Birds do not fare as well as humans, though. Teflon fumes are toxic to birds, both when Teflon gets overheated and when nonstick cookware is used for the first time.
What are some safe alternatives?
Fortunately there are plenty of cookware that won’t kill your birds, give you the “flu,” or pollute your blood or breast milk:
- Cast iron – While it’s heavy and needs more maintenance than many pots and pans, cast iron cookware can benefit your health. Every time you cook with it, small traces of iron seep into your food, and iron is a nutrient everyone needs. Other benefits include durability, heat retention, even heat distribution, and affordability. Maintenance isn’t so convenient, though. Before using cast iron, it needs to be seasoned. And cast iron cookware shouldn’t be washed with soap unless you re-season it.
- Ceramic – Because of its heat distribution, ceramic cookware is similar to cast iron. One huge benefit is that it doesn’t need seasoned. The enamel makes the cookware fairly non-stick, and it’s also safe for the dishwasher.
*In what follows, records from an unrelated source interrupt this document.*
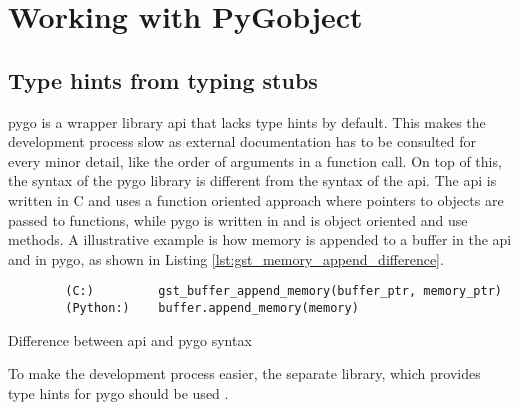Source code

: \section{Working with PyGobject}


\subsection{Type hints from typing stubs}
\gls{pygo} is a wrapper library \gs \gls{api} that lacks type hints by default.
This makes the development process slow as external documentation has to be consulted for every minor detail, like the order of arguments in a function call.
On top of this, the syntax of the \gls{pygo} library is different from the syntax of the \gs \gls{api}.
The \gls{api} is written in C and uses a function oriented approach where pointers to objects are passed to functions, while \gls{pygo} is written in \py and is object oriented and use methods.
A illustrative example is how memory is appended to a buffer in the \gs \gls{api} and in \gls{pygo}, as shown in Listing \ref{lst:gst_memory_append_difference}.
\begin{listing}[H]
    \begin{verbatim}
        (C:)         gst_buffer_append_memory(buffer_ptr, memory_ptr)
        (Python:)    buffer.append_memory(memory)
    \end{verbatim}
    \caption{Difference between \gs \gls{api} and \gls{pygo} syntax}
    \label{lst:gst_memory_append_difference}
\end{listing}
To make the development process easier, the separate  library, which provides type hints for \gls{pygo} should be used \cite{pygobjectTypingStubsPyGObject2023}.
- Stainless steel – Stainless steel cookware may not be the safest option because it contains nickel, chromium, carbon, molybdenum, and other metals. There’s a chance these metals can leach into your food if the stainless steel cookware is pitted. As long as your cookware isn’t pitted, though, metals shouldn’t leach into your food.
A bit of encouragement
Pots and pans aren’t cheap. It’s frustrating to find out that nonstick cookware isn’t the safest product on the market – especially if your pots and pans are fairly new.
The good news is that you don’t have to buy a new cookware collection to make a difference. Upgrade to safer products one pot and pan at a time whenever you have a little extra cash.
What kind of cookware do you use? What do you prefer? Have you made the switch from Teflon yet?